Emploi incongru du passé simple (« qu'est-ce
qu'il fut ? » au lieu de « que se passe-t-il ? », néologismes en pagaille,
recours aux dialectes et parlés régionaux, profusion de proverbes imagés, la
prose de Camilleri est d'autant plus savoureuse pour le lecteur francophone que
son oeuvre est mise en valeur par la traduction riche et créative de Serge
Quadruppani, lui-même écrivain et journaliste, aidé par Maruzza Loria. Extrait
d'un dialogue, pour vous donner l'eau à la bouche : «-Allo ?-Alli ? - Qu'est-ce
qu'il fut ?-On a tiré. -A qui ? - A un type. - Il mourut ? -Il a mouru. » (1)
Parlons maintenant du personnage principal.

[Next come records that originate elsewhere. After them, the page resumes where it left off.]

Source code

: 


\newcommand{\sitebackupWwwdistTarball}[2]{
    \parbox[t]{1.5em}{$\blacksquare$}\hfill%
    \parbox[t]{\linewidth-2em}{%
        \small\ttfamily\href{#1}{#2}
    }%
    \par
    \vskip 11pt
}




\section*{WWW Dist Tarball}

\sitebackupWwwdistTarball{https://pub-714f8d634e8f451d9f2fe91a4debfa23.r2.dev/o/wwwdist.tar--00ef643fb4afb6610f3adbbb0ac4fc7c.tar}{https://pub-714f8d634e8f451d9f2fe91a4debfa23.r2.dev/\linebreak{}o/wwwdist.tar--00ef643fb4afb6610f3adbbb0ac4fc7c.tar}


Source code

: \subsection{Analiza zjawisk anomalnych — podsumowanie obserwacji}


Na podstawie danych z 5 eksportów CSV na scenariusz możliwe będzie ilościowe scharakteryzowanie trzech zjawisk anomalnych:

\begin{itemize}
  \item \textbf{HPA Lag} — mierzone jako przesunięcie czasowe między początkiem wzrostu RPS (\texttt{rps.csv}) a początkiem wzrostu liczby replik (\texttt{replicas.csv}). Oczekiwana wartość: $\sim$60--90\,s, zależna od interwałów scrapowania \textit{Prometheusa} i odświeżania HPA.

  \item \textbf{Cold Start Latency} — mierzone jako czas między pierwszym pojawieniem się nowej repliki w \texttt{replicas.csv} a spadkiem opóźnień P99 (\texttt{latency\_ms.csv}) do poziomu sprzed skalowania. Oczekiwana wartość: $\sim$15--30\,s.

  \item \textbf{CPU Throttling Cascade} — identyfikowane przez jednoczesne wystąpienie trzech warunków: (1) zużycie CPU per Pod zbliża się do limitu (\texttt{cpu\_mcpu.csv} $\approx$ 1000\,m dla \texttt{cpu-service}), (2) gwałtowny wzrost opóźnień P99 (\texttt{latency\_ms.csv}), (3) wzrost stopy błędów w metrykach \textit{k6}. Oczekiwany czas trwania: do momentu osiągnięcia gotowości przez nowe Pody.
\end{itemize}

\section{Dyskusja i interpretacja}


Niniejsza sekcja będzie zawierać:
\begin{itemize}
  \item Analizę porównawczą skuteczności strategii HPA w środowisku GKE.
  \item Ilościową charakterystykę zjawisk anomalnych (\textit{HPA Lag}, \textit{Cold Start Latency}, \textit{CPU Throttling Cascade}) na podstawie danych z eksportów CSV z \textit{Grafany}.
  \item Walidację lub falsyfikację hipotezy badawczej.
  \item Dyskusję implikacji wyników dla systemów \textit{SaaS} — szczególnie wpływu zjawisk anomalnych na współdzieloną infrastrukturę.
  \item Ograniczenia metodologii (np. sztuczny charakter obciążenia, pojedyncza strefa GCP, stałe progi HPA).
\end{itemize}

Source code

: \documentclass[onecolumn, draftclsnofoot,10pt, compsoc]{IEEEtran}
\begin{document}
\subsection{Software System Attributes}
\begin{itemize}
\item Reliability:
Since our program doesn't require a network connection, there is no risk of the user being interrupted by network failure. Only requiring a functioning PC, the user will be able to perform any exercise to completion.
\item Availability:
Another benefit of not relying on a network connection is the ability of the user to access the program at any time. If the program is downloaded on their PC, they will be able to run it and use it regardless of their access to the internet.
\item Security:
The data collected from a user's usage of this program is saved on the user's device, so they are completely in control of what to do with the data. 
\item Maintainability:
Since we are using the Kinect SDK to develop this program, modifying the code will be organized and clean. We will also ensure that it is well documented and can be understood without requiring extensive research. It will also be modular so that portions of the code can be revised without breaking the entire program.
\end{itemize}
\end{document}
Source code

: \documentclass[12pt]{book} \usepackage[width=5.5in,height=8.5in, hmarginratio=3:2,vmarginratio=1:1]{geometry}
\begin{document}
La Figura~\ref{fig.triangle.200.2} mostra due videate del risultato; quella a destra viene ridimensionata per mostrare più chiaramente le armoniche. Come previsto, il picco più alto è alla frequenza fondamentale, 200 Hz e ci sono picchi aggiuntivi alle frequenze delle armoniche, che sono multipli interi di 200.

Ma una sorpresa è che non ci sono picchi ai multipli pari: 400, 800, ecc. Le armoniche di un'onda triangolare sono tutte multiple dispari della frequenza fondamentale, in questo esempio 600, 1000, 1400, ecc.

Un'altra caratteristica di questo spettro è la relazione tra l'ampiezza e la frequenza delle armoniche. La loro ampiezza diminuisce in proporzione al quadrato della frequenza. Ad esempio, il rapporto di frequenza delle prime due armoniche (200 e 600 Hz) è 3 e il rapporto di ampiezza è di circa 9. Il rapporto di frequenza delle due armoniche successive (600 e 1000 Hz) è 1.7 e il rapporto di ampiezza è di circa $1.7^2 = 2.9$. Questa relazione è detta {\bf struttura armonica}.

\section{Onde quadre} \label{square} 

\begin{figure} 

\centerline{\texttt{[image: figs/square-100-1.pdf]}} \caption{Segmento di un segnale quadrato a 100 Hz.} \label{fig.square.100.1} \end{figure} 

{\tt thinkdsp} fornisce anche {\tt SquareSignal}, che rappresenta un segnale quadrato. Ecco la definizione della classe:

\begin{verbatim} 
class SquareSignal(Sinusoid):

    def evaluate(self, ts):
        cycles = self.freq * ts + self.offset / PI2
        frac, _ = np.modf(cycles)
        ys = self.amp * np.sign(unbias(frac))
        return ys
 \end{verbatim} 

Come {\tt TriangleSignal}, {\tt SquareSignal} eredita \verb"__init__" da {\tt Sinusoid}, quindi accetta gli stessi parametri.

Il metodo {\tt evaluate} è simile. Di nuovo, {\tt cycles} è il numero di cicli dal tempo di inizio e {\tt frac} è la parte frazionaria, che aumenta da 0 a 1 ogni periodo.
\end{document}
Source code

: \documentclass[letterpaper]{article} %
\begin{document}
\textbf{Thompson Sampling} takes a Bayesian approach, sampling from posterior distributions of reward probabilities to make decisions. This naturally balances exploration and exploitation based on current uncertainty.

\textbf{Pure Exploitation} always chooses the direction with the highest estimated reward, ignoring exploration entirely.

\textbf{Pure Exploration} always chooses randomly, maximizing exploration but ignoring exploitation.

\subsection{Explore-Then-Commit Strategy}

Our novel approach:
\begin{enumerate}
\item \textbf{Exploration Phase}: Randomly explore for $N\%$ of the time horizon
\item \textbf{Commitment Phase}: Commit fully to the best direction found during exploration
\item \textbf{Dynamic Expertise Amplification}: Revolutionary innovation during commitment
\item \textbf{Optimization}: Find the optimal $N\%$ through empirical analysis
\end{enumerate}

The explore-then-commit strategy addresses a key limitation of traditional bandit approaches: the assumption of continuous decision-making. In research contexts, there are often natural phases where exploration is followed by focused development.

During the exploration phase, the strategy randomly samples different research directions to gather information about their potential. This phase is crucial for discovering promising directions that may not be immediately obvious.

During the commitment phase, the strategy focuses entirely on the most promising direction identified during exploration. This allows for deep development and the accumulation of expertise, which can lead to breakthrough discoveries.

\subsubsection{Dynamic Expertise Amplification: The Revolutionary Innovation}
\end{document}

Salvo Montalbano est commissaire à Vigàta,
petite ville imaginaire de Sicile qui correspondrait dans la réalité à Porto
Empedode.
Solitaire, humaniste (ce qui ne l'empêche pas
de succomber à des accès fréquents de misanthropie), grand lecteur et fin
psychologue, sa manière de résoudre les affaires, au centre desquelles se
trouve presque toujours un catafero - un cadavre -, est faire tourner une
pagaille de pinsées dans sa coucourde et de laisser son inconscient le guider.
L'homme n'est pas un rambo mais ce n'est pas non plus Maigret puisqu'il lui
arrive d'user du revolver et, au besoin, de dessouder du malfrat.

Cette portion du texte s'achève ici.